Species of flowering plant

Darmera peltata, the Indian rhubarb or umbrella plant, is a flowering plant, the only species within the genus Darmera in the family Saxifragaceae. It is a slowly spreading rhizomatous perennial native to mountain streamsides in woodland in the western United States (western Oregon to northwestern California), growing to 2 m tall by 1 m wide. The name Darmera honors Karl Darmer, a 19th-century German horticulturist.

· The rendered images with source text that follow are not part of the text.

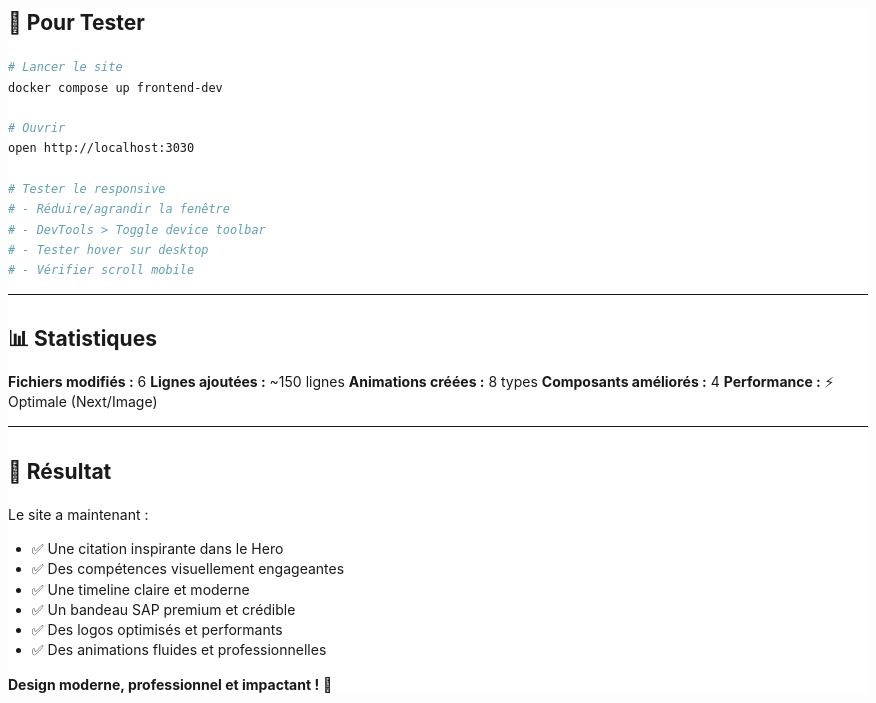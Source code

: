 
## 🚀 Pour Tester

```bash
# Lancer le site
docker compose up frontend-dev

# Ouvrir
open http://localhost:3030

# Tester le responsive
# - Réduire/agrandir la fenêtre
# - DevTools > Toggle device toolbar
# - Tester hover sur desktop
# - Vérifier scroll mobile
```

---

## 📊 Statistiques

**Fichiers modifiés :** 6
**Lignes ajoutées :** ~150 lignes
**Animations créées :** 8 types
**Composants améliorés :** 4
**Performance :** ⚡ Optimale (Next/Image)

---

## 🎉 Résultat

Le site a maintenant :
- ✅ Une citation inspirante dans le Hero
- ✅ Des compétences visuellement engageantes
- ✅ Une timeline claire et moderne
- ✅ Un bandeau SAP premium et crédible
- ✅ Des logos optimisés et performants
- ✅ Des animations fluides et professionnelles

**Design moderne, professionnel et impactant !** 🚀
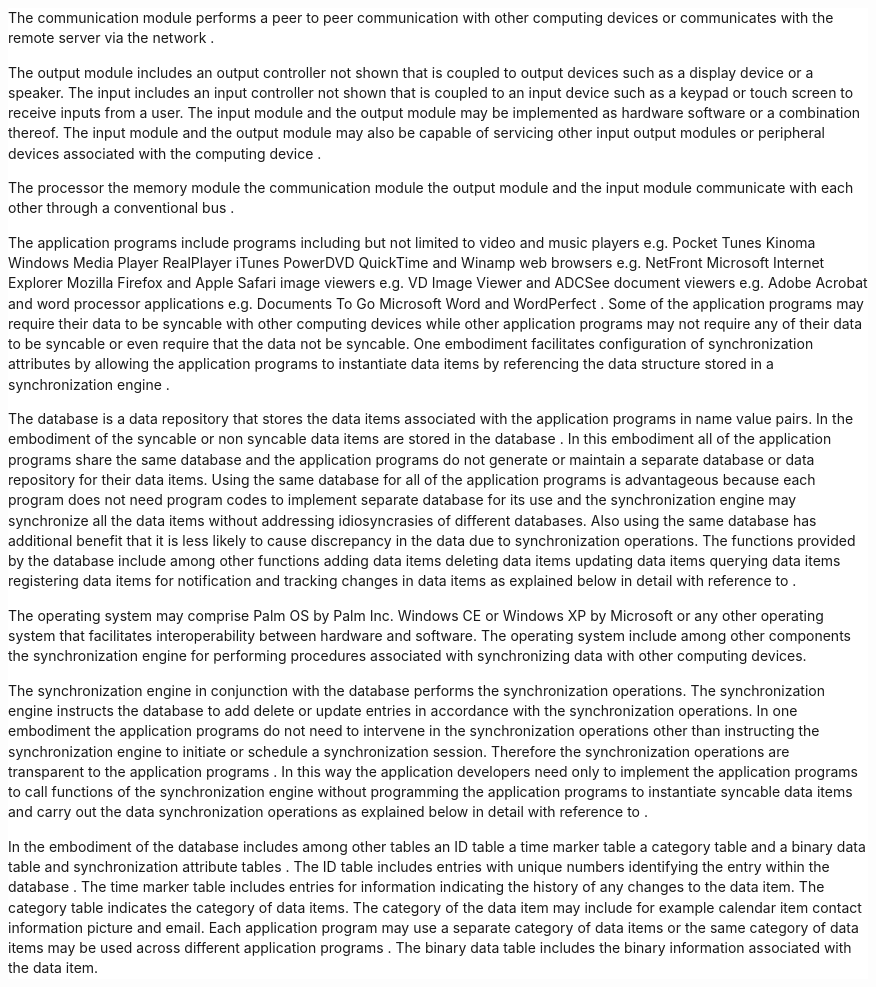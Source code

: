The communication module performs a peer to peer communication with other computing devices or communicates with the remote server via the network .

The output module includes an output controller not shown that is coupled to output devices such as a display device or a speaker. The input includes an input controller not shown that is coupled to an input device such as a keypad or touch screen to receive inputs from a user. The input module and the output module may be implemented as hardware software or a combination thereof. The input module and the output module may also be capable of servicing other input output modules or peripheral devices associated with the computing device .

The processor the memory module the communication module the output module and the input module communicate with each other through a conventional bus .

The application programs include programs including but not limited to video and music players e.g. Pocket Tunes Kinoma Windows Media Player RealPlayer iTunes PowerDVD QuickTime and Winamp web browsers e.g. NetFront Microsoft Internet Explorer Mozilla Firefox and Apple Safari image viewers e.g. VD Image Viewer and ADCSee document viewers e.g. Adobe Acrobat and word processor applications e.g. Documents To Go Microsoft Word and WordPerfect . Some of the application programs may require their data to be syncable with other computing devices while other application programs may not require any of their data to be syncable or even require that the data not be syncable. One embodiment facilitates configuration of synchronization attributes by allowing the application programs to instantiate data items by referencing the data structure stored in a synchronization engine .

The database is a data repository that stores the data items associated with the application programs in name value pairs. In the embodiment of the syncable or non syncable data items are stored in the database . In this embodiment all of the application programs share the same database and the application programs do not generate or maintain a separate database or data repository for their data items. Using the same database for all of the application programs is advantageous because each program does not need program codes to implement separate database for its use and the synchronization engine may synchronize all the data items without addressing idiosyncrasies of different databases. Also using the same database has additional benefit that it is less likely to cause discrepancy in the data due to synchronization operations. The functions provided by the database include among other functions adding data items deleting data items updating data items querying data items registering data items for notification and tracking changes in data items as explained below in detail with reference to .

The operating system may comprise Palm OS by Palm Inc. Windows CE or Windows XP by Microsoft or any other operating system that facilitates interoperability between hardware and software. The operating system include among other components the synchronization engine for performing procedures associated with synchronizing data with other computing devices.

The synchronization engine in conjunction with the database performs the synchronization operations. The synchronization engine instructs the database to add delete or update entries in accordance with the synchronization operations. In one embodiment the application programs do not need to intervene in the synchronization operations other than instructing the synchronization engine to initiate or schedule a synchronization session. Therefore the synchronization operations are transparent to the application programs . In this way the application developers need only to implement the application programs to call functions of the synchronization engine without programming the application programs to instantiate syncable data items and carry out the data synchronization operations as explained below in detail with reference to .

In the embodiment of the database includes among other tables an ID table a time marker table a category table and a binary data table and synchronization attribute tables . The ID table includes entries with unique numbers identifying the entry within the database . The time marker table includes entries for information indicating the history of any changes to the data item. The category table indicates the category of data items. The category of the data item may include for example calendar item contact information picture and email. Each application program may use a separate category of data items or the same category of data items may be used across different application programs . The binary data table includes the binary information associated with the data item.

In late spring the flowers emerge before the leaves, with rounded cymes of numerous five-petalled white to bright pink flowers (measuring up to 1.5 cm across each) borne on flower stems up to 2 m long. The leaves, up to 60 cm long and wide, are peltate, rounded, deeply lobed, coarsely toothed, conspicuously veined and dark green, also on stems petioles up to 2 m height. The leaves turn red in autumn.

In gardens, Darmera peltata flourishes in pond margins and bog gardens, where it forms an imposing umbrella-like clump. It is suited to smaller gardens where there is no room for Gunnera manicata or Gunnera tinctoria, distantly related plants that are somewhat similar in appearance, but much larger.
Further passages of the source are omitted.